Computational Group Theory at Colorado State University

Computational Group Theory (CGT) is the study of algorithms, theoretical as well as for concrete calculations, for computing with groups. Such algorithms find use both in group theory itself and in areas (such as combinatorics, topology or physics) that use groups to describe symmetries.

Colorado State University at Fort Collins — the American center for the development of the system GAP —has an active research group in CGT.

You can also find course notes for a recent graduate course here.

Faculty

Anton Betten
Alexander Hulpke
James Wilson

Students

Justin Hughes (AH joint w. C.Peterson)

Josh Maglione (JW)

Corrine Previte (AH joint w.
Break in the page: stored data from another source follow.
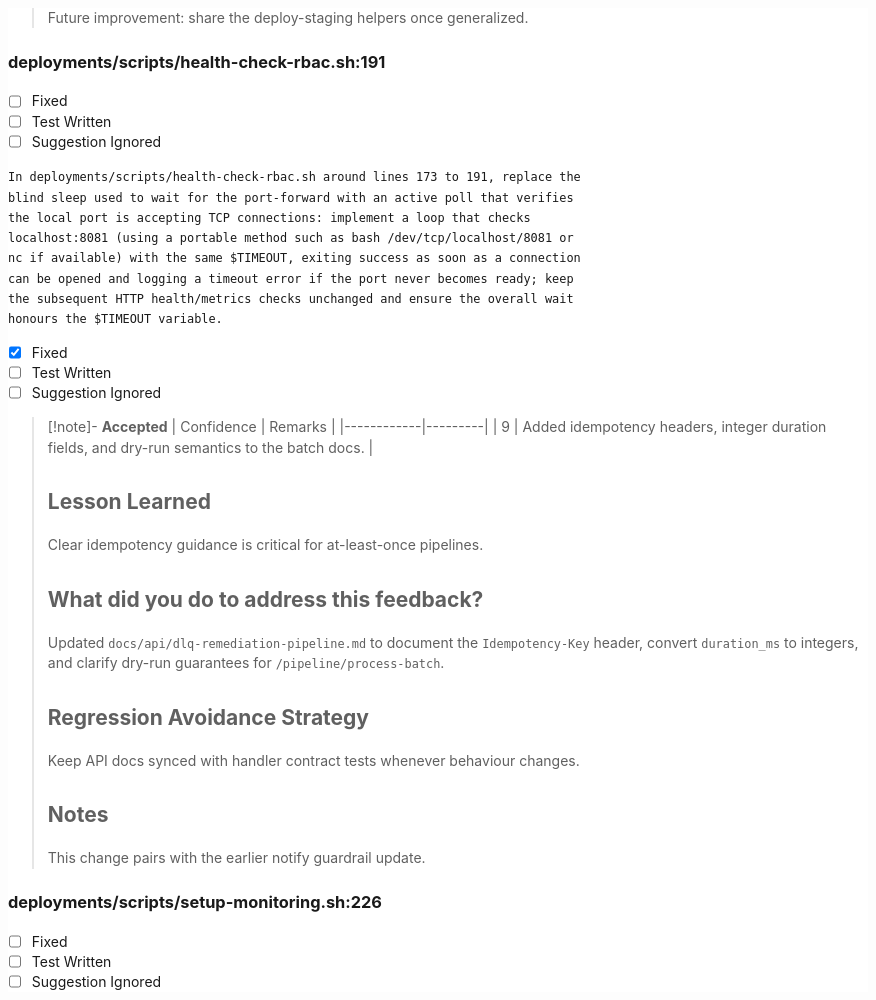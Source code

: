 >
> Future improvement: share the deploy-staging helpers once generalized.


### deployments/scripts/health-check-rbac.sh:191

- [ ] Fixed
- [ ] Test Written
- [ ] Suggestion Ignored

```text
In deployments/scripts/health-check-rbac.sh around lines 173 to 191, replace the
blind sleep used to wait for the port-forward with an active poll that verifies
the local port is accepting TCP connections: implement a loop that checks
localhost:8081 (using a portable method such as bash /dev/tcp/localhost/8081 or
nc if available) with the same $TIMEOUT, exiting success as soon as a connection
can be opened and logging a timeout error if the port never becomes ready; keep
the subsequent HTTP health/metrics checks unchanged and ensure the overall wait
honours the $TIMEOUT variable.
```

- [x] Fixed
- [ ] Test Written
- [ ] Suggestion Ignored

> [!note]- **Accepted**
> | Confidence | Remarks |
> |------------|---------|
> | 9 | Added idempotency headers, integer duration fields, and dry-run semantics to the batch docs. |
>
> ## Lesson Learned
>
> Clear idempotency guidance is critical for at-least-once pipelines.
>
> ## What did you do to address this feedback?
>
> Updated `docs/api/dlq-remediation-pipeline.md` to document the `Idempotency-Key` header, convert `duration_ms` to integers, and clarify dry-run guarantees for `/pipeline/process-batch`.
>
> ## Regression Avoidance Strategy
>
> Keep API docs synced with handler contract tests whenever behaviour changes.
>
> ## Notes
>
> This change pairs with the earlier notify guardrail update.


### deployments/scripts/setup-monitoring.sh:226

- [ ] Fixed
- [ ] Test Written
- [ ] Suggestion Ignored
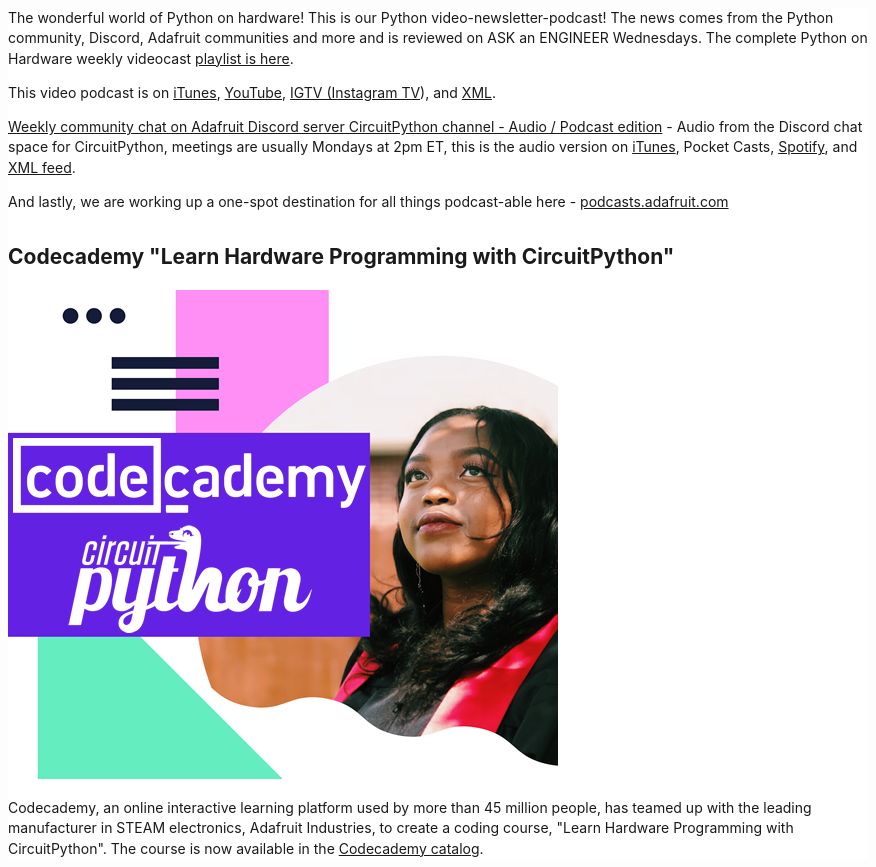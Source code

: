 The wonderful world of Python on hardware! This is our Python video-newsletter-podcast! The news comes from the Python community, Discord, Adafruit communities and more and is reviewed on ASK an ENGINEER Wednesdays. The complete Python on Hardware weekly videocast [playlist is here](https://www.youtube.com/playlist?list=PLjF7R1fz_OOXRMjM7Sm0J2Xt6H81TdDev). 

This video podcast is on [iTunes](https://itunes.apple.com/us/podcast/python-on-hardware/id1451685192?mt=2), [YouTube](http://adafru.it/pohepisodes), [IGTV (Instagram TV](https://www.instagram.com/adafruit/channel/)), and [XML](https://itunes.apple.com/us/podcast/python-on-hardware/id1451685192?mt=2).

[Weekly community chat on Adafruit Discord server CircuitPython channel - Audio / Podcast edition](https://itunes.apple.com/us/podcast/circuitpython-weekly-meeting/id1451685016) - Audio from the Discord chat space for CircuitPython, meetings are usually Mondays at 2pm ET, this is the audio version on [iTunes](https://itunes.apple.com/us/podcast/circuitpython-weekly-meeting/id1451685016), Pocket Casts, [Spotify](https://adafru.it/spotify), and [XML feed](https://adafruit-podcasts.s3.amazonaws.com/circuitpython_weekly_meeting/audio-podcast.xml).

And lastly, we are working up a one-spot destination for all things podcast-able here - [podcasts.adafruit.com](https://podcasts.adafruit.com/)

## Codecademy "Learn Hardware Programming with CircuitPython"

[![Codecademy CircuitPython](../assets/20201222/codecademy_python.png)](https://www.codecademy.com/learn/learn-circuitpython?utm_source=adafruit&utm_medium=partners&utm_campaign=circuitplayground&utm_content=pythononhardwarenewsletter)

Codecademy, an online interactive learning platform used by more than 45 million people, has teamed up with the leading manufacturer in STEAM electronics, Adafruit Industries, to create a coding course, "Learn Hardware Programming with CircuitPython". The course is now available in the [Codecademy catalog](https://www.codecademy.com/learn/learn-circuitpython?utm_source=adafruit&utm_medium=partners&utm_campaign=circuitplayground&utm_content=pythononhardwarenewsletter).
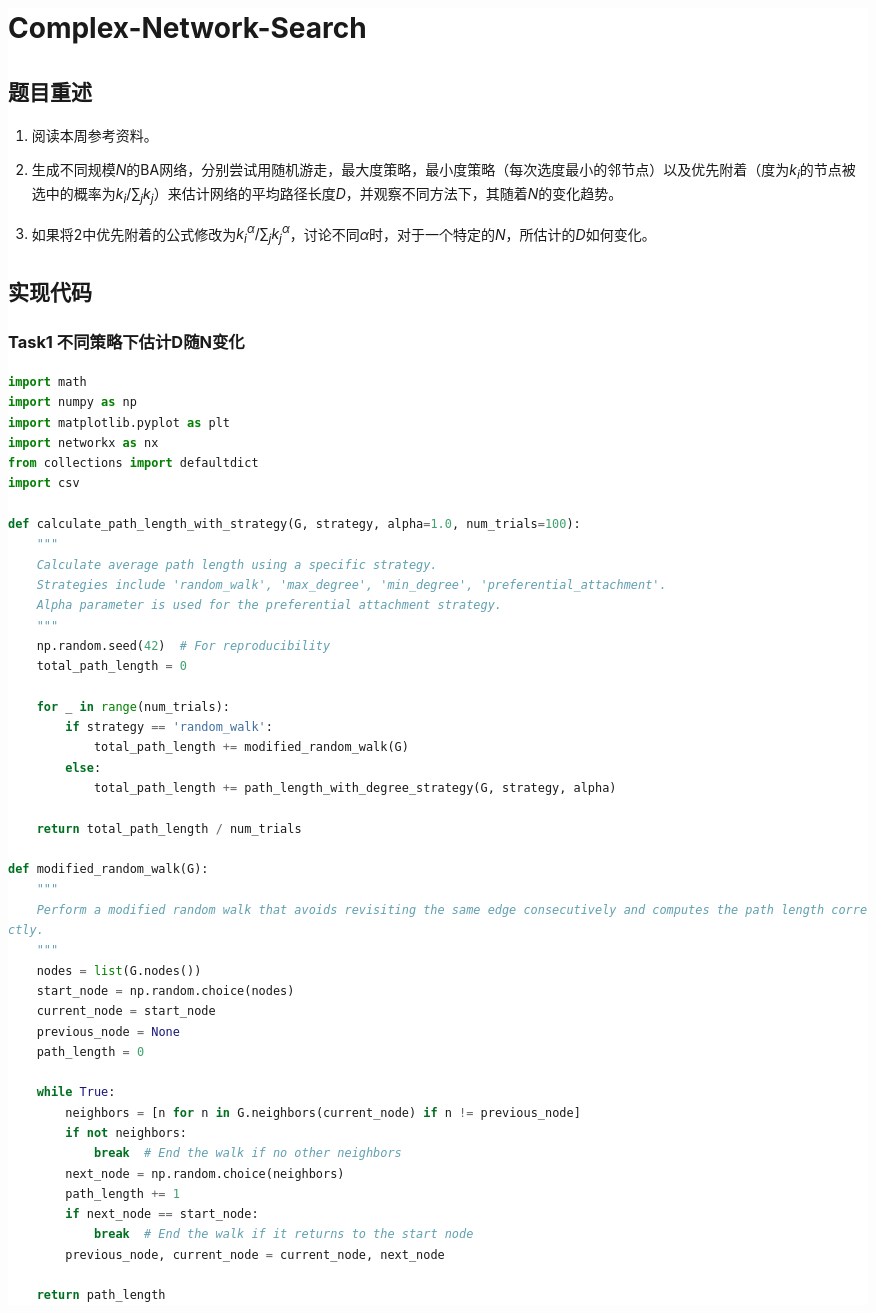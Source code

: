# Complex-Network-Search

## 题目重述

1. 阅读本周参考资料。

2. 生成不同规模$N$的BA网络，分别尝试用随机游走，最大度策略，最小度策略（每次选度最小的邻节点）以及优先附着（度为$k_i$的节点被选中的概率为$k_i/\sum_{j}{k_j}$）来估计网络的平均路径长度$D$，并观察不同方法下，其随着$N$的变化趋势。

3. 如果将2中优先附着的公式修改为$k_i^\alpha/\sum_{j}{k_j^\alpha}$，讨论不同$\alpha$时，对于一个特定的$N$，所估计的$D$如何变化。


## 实现代码

### Task1 不同策略下估计D随N变化

```python
import math
import numpy as np
import matplotlib.pyplot as plt
import networkx as nx
from collections import defaultdict
import csv

def calculate_path_length_with_strategy(G, strategy, alpha=1.0, num_trials=100):
    """
    Calculate average path length using a specific strategy.
    Strategies include 'random_walk', 'max_degree', 'min_degree', 'preferential_attachment'.
    Alpha parameter is used for the preferential attachment strategy.
    """
    np.random.seed(42)  # For reproducibility
    total_path_length = 0
    
    for _ in range(num_trials):
        if strategy == 'random_walk':
            total_path_length += modified_random_walk(G)
        else:
            total_path_length += path_length_with_degree_strategy(G, strategy, alpha)
            
    return total_path_length / num_trials

def modified_random_walk(G):
    """
    Perform a modified random walk that avoids revisiting the same edge consecutively and computes the path length correctly.
    """
    nodes = list(G.nodes())
    start_node = np.random.choice(nodes)
    current_node = start_node
    previous_node = None
    path_length = 0

    while True:
        neighbors = [n for n in G.neighbors(current_node) if n != previous_node]
        if not neighbors:
            break  # End the walk if no other neighbors
        next_node = np.random.choice(neighbors)
        path_length += 1
        if next_node == start_node:
            break  # End the walk if it returns to the start node
        previous_node, current_node = current_node, next_node

    return path_length
```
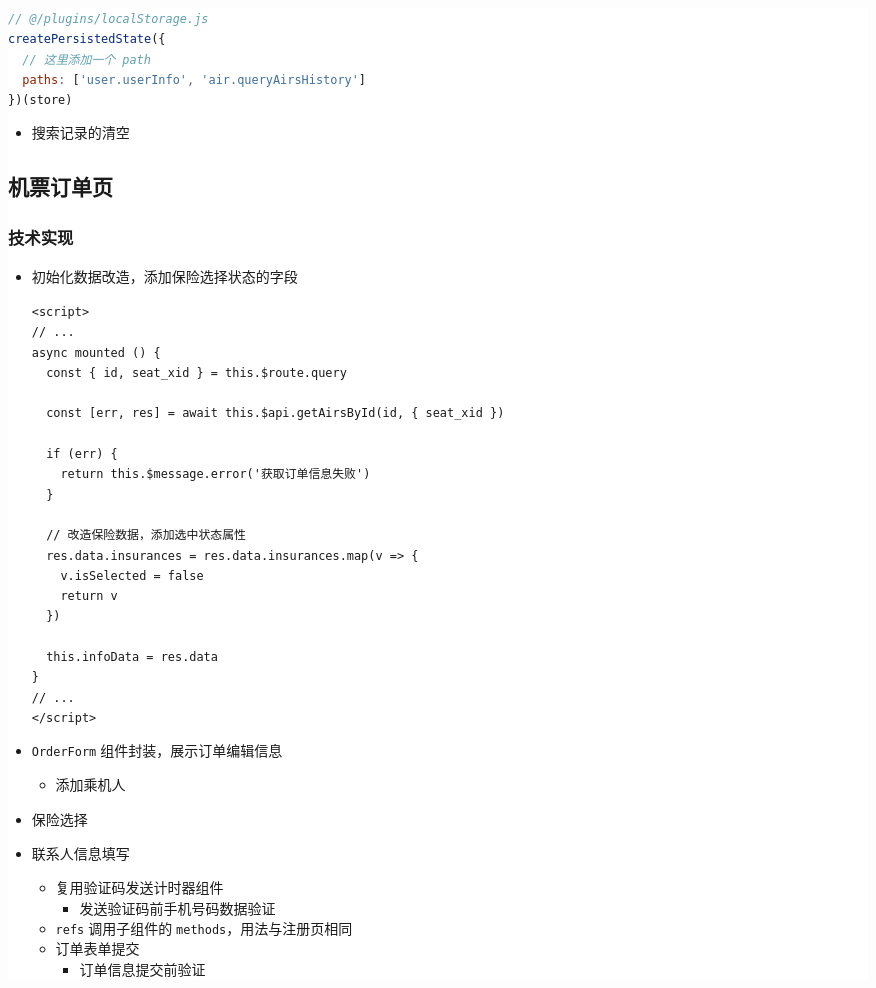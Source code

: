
   ```js
  ```

  ```js
  // @/plugins/localStorage.js
  createPersistedState({
  	// 这里添加一个 path
    paths: ['user.userInfo', 'air.queryAirsHistory']
  })(store)
  ```

- 搜索记录的清空



## 机票订单页

### 技术实现

- 初始化数据改造，添加保险选择状态的字段

  ```vue
  <script>
  // ...
  async mounted () {
    const { id, seat_xid } = this.$route.query
  
    const [err, res] = await this.$api.getAirsById(id, { seat_xid })
  
    if (err) {
      return this.$message.error('获取订单信息失败')
    }
  
    // 改造保险数据，添加选中状态属性
    res.data.insurances = res.data.insurances.map(v => {
      v.isSelected = false
      return v
    })
  
    this.infoData = res.data
  }
  // ...
  </script>
  ```

- `OrderForm` 组件封装，展示订单编辑信息

  - 添加乘机人

- 保险选择

- 联系人信息填写

  - 复用验证码发送计时器组件
    - 发送验证码前手机号码数据验证
  - `refs` 调用子组件的 `methods`，用法与注册页相同
  - 订单表单提交
    - 订单信息提交前验证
C.Peterson)

Former Students

Soley Jonsdottir (now at DOD)
Kenneth Monks (now at Front Range CC)

Ellen Ziliak (now at Benedictine U.)

Andreea Erciulescu

 

Research

Research in Fort Collins covers many aspects of CGT. The following list gives some areas on which work has been done recently or is continuing:

Some relevant publications can be found here: (Betten), (Hulpke), (Wilson).

Recent and current student and thesis projects include:

Studying

Computational Group Theory uses methods from Algebra and Combinatorics. If you are interested in doing research in this area, be it as undergraduate research, as masters thesis or as a doctoral thesis project, the following list gives some information on courses and prerequisites. Feel free to contact me if you have further questions.

Undergraduates: You should take (in particular) M366 and M369. M466 is very useful as well.

Graduates: Typically incoming graduate students will start with the first-year courses on Algebra (M566/567) and Combinatorics (501/502) and continue with the second year courses (offered only every second year) on representation theory (M667). The courses on advanced combinatorics (M601/602), Algebraic Number Theory (M605A) and commutative algebra (M666) are strongly recommended.
If you did not have linear algebra as an undergraduate (or just a short course) you should also consider M560.

Relevant topics courses, offered if there is sufficient student interest (M676), include Computational Group theory and Computer Algebra.

Prospective Students: If you are not yet a student at Colorado State University you can find information about our programs on the departmental web pages.

Many projects involve explicit computation. For these, basic knowledge of some programming language is helpful, but is not a prerequisite.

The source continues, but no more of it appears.